# Description of the task
Return the listing below character for character.

# Material for this task
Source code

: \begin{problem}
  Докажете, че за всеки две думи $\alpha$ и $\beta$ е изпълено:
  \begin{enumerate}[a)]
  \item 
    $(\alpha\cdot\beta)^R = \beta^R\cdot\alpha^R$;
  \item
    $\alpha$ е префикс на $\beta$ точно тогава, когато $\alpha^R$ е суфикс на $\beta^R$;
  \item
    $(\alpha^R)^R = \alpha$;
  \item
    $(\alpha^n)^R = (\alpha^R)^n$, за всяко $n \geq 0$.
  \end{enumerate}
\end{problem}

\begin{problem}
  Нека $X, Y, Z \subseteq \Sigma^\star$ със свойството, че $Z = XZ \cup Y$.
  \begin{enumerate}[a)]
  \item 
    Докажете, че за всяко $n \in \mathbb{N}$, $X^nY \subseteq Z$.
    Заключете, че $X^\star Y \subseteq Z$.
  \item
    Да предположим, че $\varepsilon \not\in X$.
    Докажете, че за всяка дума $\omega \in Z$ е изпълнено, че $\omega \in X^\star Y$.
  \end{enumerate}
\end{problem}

# Answer space
Source code

: \begin{problem}
  Докажете, че за всеки две думи $\alpha$ и $\beta$ е изпълено:
  \begin{enumerate}[a)]
  \item 
    $(\alpha\cdot\beta)^R = \beta^R\cdot\alpha^R$;
  \item
    $\alpha$ е префикс на $\beta$ точно тогава, когато $\alpha^R$ е суфикс на $\beta^R$;
  \item
    $(\alpha^R)^R = \alpha$;
  \item
    $(\alpha^n)^R = (\alpha^R)^n$, за всяко $n \geq 0$.
  \end{enumerate}
\end{problem}

\begin{problem}
  Нека $X, Y, Z \subseteq \Sigma^\star$ със свойството, че $Z = XZ \cup Y$.
  \begin{enumerate}[a)]
  \item 
    Докажете, че за всяко $n \in \mathbb{N}$, $X^nY \subseteq Z$.
    Заключете, че $X^\star Y \subseteq Z$.
  \item
    Да предположим, че $\varepsilon \not\in X$.
    Докажете, че за всяка дума $\omega \in Z$ е изпълнено, че $\omega \in X^\star Y$.
  \end{enumerate}
\end{problem}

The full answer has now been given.